The issue of Horizon having bugs isn't the central issue. It's why Post Office investigations didn't question that so many Post Masters were suddenly committing fraud after a new system was introduced and just ran with the assumption the company was being defrauded and launched persecution after prosecution (not a typo, since PO mangers have been heard describing at least one former Post Master as a nasty person, despite being exonerated).
I was planning to bring this up when I saw that one person, in all these comments, had seen it too. How was it that no one noticed that this "crime" came up suddenly, widely spread among people with no relationship to each other? If over 1,000 people who have never had any trouble with the law or serious infractions at work are suddenly brought before the court for the same thing, it really seems like someone would have noticed.
Way back in my IBM days we had a project that needed some coding,
which we outsourced to an offshore partner.

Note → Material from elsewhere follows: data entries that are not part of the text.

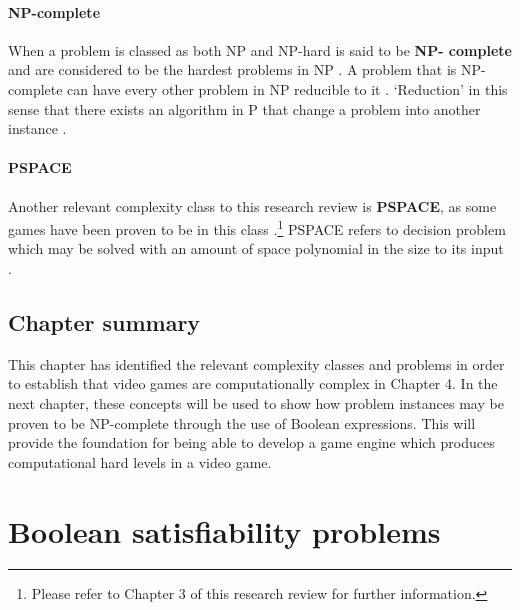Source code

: \documentclass[11pt, a4paper, oneside]{report} %
\begin{document}
\subsubsection{NP-complete}

When a problem is classed as both NP and NP-hard is said to be \textbf{NP-
complete} and are considered to be the hardest problems in NP
\cite{sipser2012introduction,Goldreich:2008,kendall2008survey,du2011theory}. A
problem that is NP- complete can have every other problem in NP reducible to it
\cite{papadimitriou2003computational}. `Reduction' in this sense that there
exists an algorithm in P that change a problem into another instance
\cite{du2011theory}.

\subsubsection{PSPACE} 

Another relevant complexity class to this research review is \textbf{PSPACE}, as
some games have been proven to be in this class \cite{DBLP:conf/fun/Forisek10,
demaine2002push}.\footnote{Please refer to Chapter 3 of this research review for
further information.} PSPACE refers to decision problem which may be solved with
an amount of space polynomial in the size to its input
\cite{sipser2012introduction}.

\section{Chapter summary}

This chapter has identified the relevant complexity classes and problems in
order to establish that video games are computationally complex in Chapter 4. In
the next chapter, these concepts will be used to show how problem instances may
be proven to be NP-complete through the use of Boolean expressions. This will
provide the foundation for being able to develop a game engine which produces
computational hard levels in a video game.



\chapter{Boolean satisfiability problems}
\end{document}

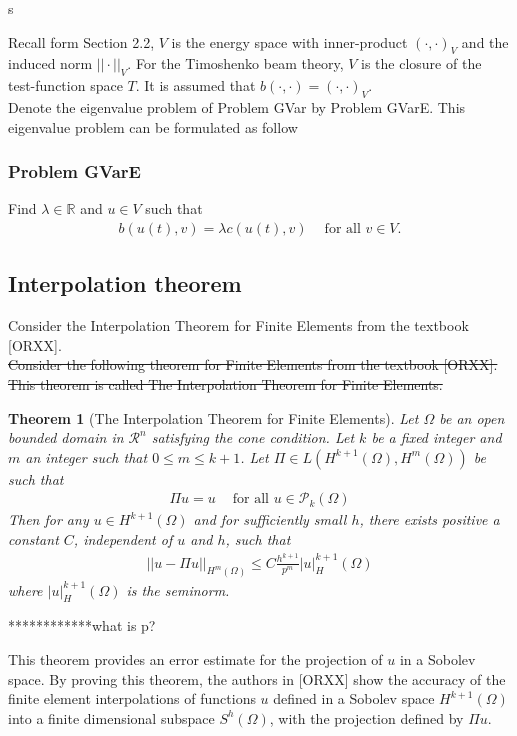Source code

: s\documentclass[../../main.tex]{subfiles}
\begin{document}
Recall form Section 2.2, $V$ is the energy space with inner-product $(\cdot,\cdot)_V$ and the induced norm $||\cdot||_V$. For the Timoshenko beam theory, $V$ is the closure of the test-function space $T$. It is assumed that $b(\cdot,\cdot) = (\cdot,\cdot)_V$.\\

Denote the eigenvalue problem of Problem GVar by Problem GVarE. This eigenvalue problem can be formulated as follow

\subsubsection{Problem GVarE} Find $\lambda \in \mathbb{R}$ and $u \in V$ such that
\begin{eqnarray*}
	b(u(t),v) = \lambda c( u(t), v ) \ \ \ \ \textrm{ for all  } v\in V.
\end{eqnarray*}

\subsection{Interpolation theorem}
Consider the Interpolation Theorem for Finite Elements from the textbook [ORXX].\\

\sout{Consider the following theorem for Finite Elements from the textbook [ORXX]. This theorem is called The Interpolation Theorem for Finite Elements.}

\newtheorem*{Interpolation}{Theorem}
\begin{Interpolation}[The Interpolation Theorem for Finite Elements] 
	Let $\Omega$ be an open bounded domain in $\mathcal{R}^n$ satisfying the cone condition. Let $k$ be a fixed integer and $m$ an integer such that $0\leq m \leq k+1$. Let $\Pi \in L(H^{k+1}(\Omega), H^{m}(\Omega))$ be such that
	\begin{eqnarray}
	    \Pi u = u \ \ \ \ \textrm{ for all } u \in \mathcal{P}_k(\Omega)
	\end{eqnarray}
	Then for any $u \in H^{k+1}(\Omega)$ and for sufficiently small $h$, there exists positive a constant $C$, independent of $u$ and $h$, such that
	\begin{eqnarray}
	    ||u - \Pi u||_{H^m(\Omega)} \leq C \frac{h^{k+1}}{p^m} |u|_H^{k+1}(\Omega)
	\end{eqnarray}
	where $|u|_H^{k+1}(\Omega)$ is the seminorm.
\end{Interpolation} ************what is p?

This theorem provides an error estimate for the projection of $u$ in a Sobolev space. By proving this theorem, the authors in [ORXX] show the accuracy of the finite element interpolations of functions $u$ defined in a Sobolev space $H^{k+1}(\Omega)$ into a finite dimensional subspace $S^h(\Omega)$, with the projection defined by $\Pi u$.\\
\end{document}
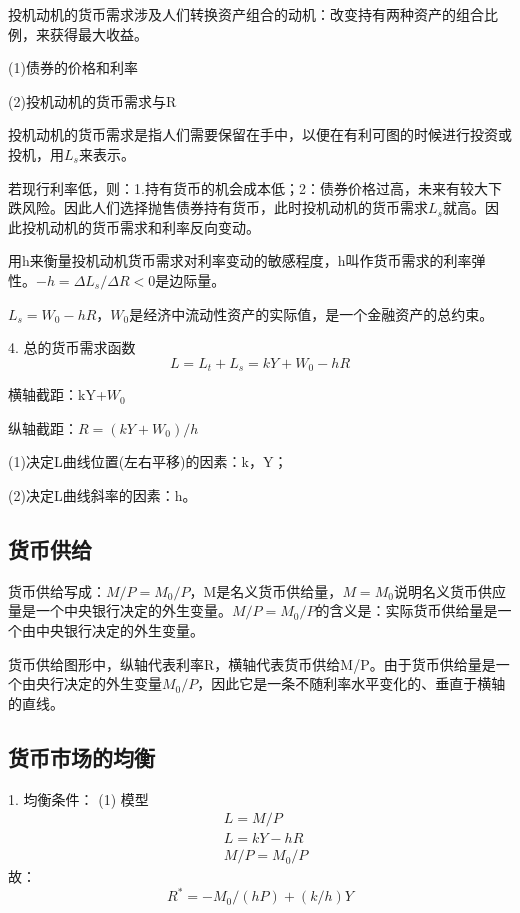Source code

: \documentclass{article}
\begin{document}
投机动机的货币需求涉及人们转换资产组合的动机：改变持有两种资产的组合比例，来获得最大收益。

(1)债券的价格和利率

\hspace*{\fill}

(2)投机动机的货币需求与R

投机动机的货币需求是指人们需要保留在手中，以便在有利可图的时候进行投资或投机，用$ L_s $来表示。

若现行利率低，则：1.持有货币的机会成本低；2：债券价格过高，未来有较大下跌风险。因此人们选择抛售债券持有货币，此时投机动机的货币需求$ L_s $就高。因此投机动机的货币需求和利率反向变动。

用h来衡量投机动机货币需求对利率变动的敏感程度，h叫作货币需求的利率弹性。$ -h=\Delta L_s/\Delta R<0 $是边际量。

$ L_s=W_0-hR $，$ W_0 $是经济中流动性资产的实际值，是一个金融资产的总约束。

\hspace*{\fill}

4. 总的货币需求函数
\[
L=L_t+L_s=kY+W_0-hR
\]

横轴截距：kY+$ W_0 $

纵轴截距：$ R=(kY+W_0)/h $

\hspace*{\fill}

(1)决定L曲线位置(左右平移)的因素：k，Y；

(2)决定L曲线斜率的因素：h。

\subsection{货币供给}
货币供给写成：$ M/P=M_0/P $，M是名义货币供给量，$ M=M_0 $说明名义货币供应量是一个中央银行决定的外生变量。$ M/P=M_0/P $的含义是：实际货币供给量是一个由中央银行决定的外生变量。

货币供给图形中，纵轴代表利率R，横轴代表货币供给M/P。由于货币供给量是一个由央行决定的外生变量$ M_0/P $，因此它是一条不随利率水平变化的、垂直于横轴的直线。

\subsection{货币市场的均衡}
1. 均衡条件：
(1) 模型
\begin{equation*}
	\begin{split}
	&L=M/P\\
	&L=kY-hR\\
	&M/P=M_0/P
	\end{split}
\end{equation*}
故：
\[
R^*=-M_0/(hP)+(k/h)Y
\]
\end{document}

We actually delivered a good project in the end, but discovered some insights into offshoring:
Coders who are distanced from the requirement process often don't understand the ask
They can be very keen and rush to deliver something, but in doing so, made decisions without checking
Many of those decisions were "weird" - i.e. out of context, not understanding the ask, etc., - see above
But with a drive to deliver lots of code fast, lost sight of effectiveness, quality, etc.,
Near the end of the project,we had to pile on lots more local consulting for QA, tighter project management, etc.,
all of which resulted in the cost savings by offshoring not being anywhere near what was expected.
All this suggests that inexperienced offshoring results in unexpected cost & time pressures late in the delivery cycle
... and no wonder code gets shooed out the door to meet deadlines, with quality suffering.
Of course it's the weird edge cases that get missed, and are harder to spot when they arise in production.
It's all down to poor management, who then get poltiical and cover their *sses like crazy when things go wrong.